Where is the Love
I’m gonna switch gears tonight from religious holy wars and to the topic of online dating. It’s my blog–I can do what I want.
I make no secret of the fact that I’m just no good at dating (see here for a brief synopsis of my dating history). At the urging of a friend, I set up a profile on a free matchmaking website and watched as the matches came pouring in. The funny thing about meeting people online is that you come up with very simple descriptors for each guy based on the things they show in their profile thus reducing these dudes down to the most basic identities. The Doctor, The Messianic Jew, The Muppet Guy, or my personal favorite:The Meat-Cleaver-Wielding Psychopath (oh how I wish I was making this stuff up). Things started off a little rocky when I received a frightening message from a guy who thinks a good way to pick up a girl is to list in great detail all of the things you’d like to do
with to her. Yikes! Lucky for me, I found the “block user” and plugged that leak right away!
But after settling into the groove, I ended up in conversation with a few pretty reasonable fellas. One turned out to be a flake who now keeps emailing me asking to meet him “please.” Sorry, guy, “please” doesn’t look good on a man.
Another guy seems really nice, yet he’s quite content to just email. Losing interest because I’m not really looking for a pen pal, ya know? Not everybody’s a writer, so yeah, I’m getting bored. Come on, Doc, pull the trigger already!
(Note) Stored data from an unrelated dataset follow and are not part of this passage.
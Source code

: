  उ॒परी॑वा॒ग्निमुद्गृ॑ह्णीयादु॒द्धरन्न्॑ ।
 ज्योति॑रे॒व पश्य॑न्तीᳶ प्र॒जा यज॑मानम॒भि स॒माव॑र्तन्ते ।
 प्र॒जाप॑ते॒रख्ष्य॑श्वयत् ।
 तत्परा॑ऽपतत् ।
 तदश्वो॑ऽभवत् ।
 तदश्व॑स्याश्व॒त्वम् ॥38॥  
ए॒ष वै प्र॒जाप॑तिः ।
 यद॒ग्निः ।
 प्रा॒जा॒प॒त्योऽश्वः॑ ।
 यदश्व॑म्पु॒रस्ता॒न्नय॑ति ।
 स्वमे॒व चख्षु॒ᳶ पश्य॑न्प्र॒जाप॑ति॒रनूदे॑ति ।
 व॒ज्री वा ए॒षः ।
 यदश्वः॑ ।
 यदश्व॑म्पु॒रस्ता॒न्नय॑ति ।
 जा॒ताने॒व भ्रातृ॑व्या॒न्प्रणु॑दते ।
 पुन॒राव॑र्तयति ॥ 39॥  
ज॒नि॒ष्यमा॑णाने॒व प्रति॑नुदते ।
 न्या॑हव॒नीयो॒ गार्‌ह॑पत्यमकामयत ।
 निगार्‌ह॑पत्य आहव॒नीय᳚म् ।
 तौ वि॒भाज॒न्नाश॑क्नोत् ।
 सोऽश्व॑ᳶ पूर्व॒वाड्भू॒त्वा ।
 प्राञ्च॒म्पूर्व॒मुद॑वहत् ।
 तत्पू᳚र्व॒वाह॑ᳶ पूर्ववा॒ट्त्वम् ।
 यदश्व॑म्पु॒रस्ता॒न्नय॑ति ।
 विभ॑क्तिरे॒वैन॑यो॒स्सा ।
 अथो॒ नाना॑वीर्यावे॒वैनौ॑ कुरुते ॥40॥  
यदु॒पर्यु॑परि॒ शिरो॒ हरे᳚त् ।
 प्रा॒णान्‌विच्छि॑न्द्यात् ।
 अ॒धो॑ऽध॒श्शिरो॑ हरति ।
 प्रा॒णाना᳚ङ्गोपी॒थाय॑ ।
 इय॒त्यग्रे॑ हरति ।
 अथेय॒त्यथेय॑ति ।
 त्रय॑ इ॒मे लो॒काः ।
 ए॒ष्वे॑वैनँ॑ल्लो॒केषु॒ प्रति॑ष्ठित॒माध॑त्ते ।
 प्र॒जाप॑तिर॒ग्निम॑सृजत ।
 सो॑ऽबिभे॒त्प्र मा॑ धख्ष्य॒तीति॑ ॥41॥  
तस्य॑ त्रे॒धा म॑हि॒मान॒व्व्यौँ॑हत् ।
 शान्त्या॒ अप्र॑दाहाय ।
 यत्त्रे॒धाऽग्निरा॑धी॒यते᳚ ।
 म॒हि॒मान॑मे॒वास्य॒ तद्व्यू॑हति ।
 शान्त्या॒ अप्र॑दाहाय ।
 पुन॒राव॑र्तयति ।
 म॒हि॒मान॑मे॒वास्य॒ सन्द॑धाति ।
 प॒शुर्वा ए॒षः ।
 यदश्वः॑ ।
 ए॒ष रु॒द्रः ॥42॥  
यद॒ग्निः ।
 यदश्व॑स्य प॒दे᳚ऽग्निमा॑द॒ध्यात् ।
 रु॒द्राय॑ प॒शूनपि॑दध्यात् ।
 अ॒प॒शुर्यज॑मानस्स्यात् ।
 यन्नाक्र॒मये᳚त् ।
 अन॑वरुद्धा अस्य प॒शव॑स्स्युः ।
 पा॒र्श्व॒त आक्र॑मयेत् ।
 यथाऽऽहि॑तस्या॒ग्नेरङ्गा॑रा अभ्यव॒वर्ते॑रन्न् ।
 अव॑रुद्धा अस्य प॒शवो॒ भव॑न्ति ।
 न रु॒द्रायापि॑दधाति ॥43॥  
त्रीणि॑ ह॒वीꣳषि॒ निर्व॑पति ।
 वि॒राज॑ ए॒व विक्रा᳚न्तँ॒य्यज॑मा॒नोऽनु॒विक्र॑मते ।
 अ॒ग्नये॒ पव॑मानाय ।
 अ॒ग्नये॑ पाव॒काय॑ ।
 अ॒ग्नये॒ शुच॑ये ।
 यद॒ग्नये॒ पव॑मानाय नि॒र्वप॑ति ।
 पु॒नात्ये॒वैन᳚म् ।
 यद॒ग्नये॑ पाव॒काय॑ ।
Which leads me to the one who actually made it into my 3-dimensional world. I can only count on one hand how many dates I’ve been on, so when I say this was my most successful date, that isn’t saying much (as long as he didn’t threaten to abandon me alone in the bronx and cost me $150, he had it in the bag). But still. The guy was an ABSOLUTE gentleman: opening all doors, not sitting until I did, and paying for everything. Even making sure to walk on the outside of the sidewalk! And did I mention he was cute? Adorable! After dinner, he suggested a walk around the west village where we broke the rules of first date conversation discussing religion and politics (and if you know me at all, you know that’s my kind of guy). As we walked, we stopped and he bought me ice cream. All I know about guy logic was indicating he was at least moderately interested, right? I mean, he could have cut and run after dinner (that’s what I do when I’m not enjoying a date–just ask that passionless tax accountant from last year). We discussed the possibility of him coming to see me perform later that week, hugged and parted ways. I sent him the show info, and as it turns out he couldn’t make it, but asked when my next one was. No big concern, so I sent him the info on the next show. And it’s been radio silence ever since.
What’s the statute of limitations on first date follow up these days? All I know about dating etiquette I learned from Swingers, and Vince Vaughn thinks 3 days is kind of money, baby. It’s been almost a week. Spare me the placating–he’s got a blackberry, so I know he gets email as rapidly as I do. Say it with me everybody “he’s just not that into me.” So I guess I also take dating cues from Drew Barrymore movies.
I’m thankful at least that my successful date cancelled out the world’s worst date of the Red Sox v Yankees game of 2009, but I think I might cool it on the online dating for a minute*. This whole dating thing bums me out a little. If you need me, I’ll be hanging out at the convent.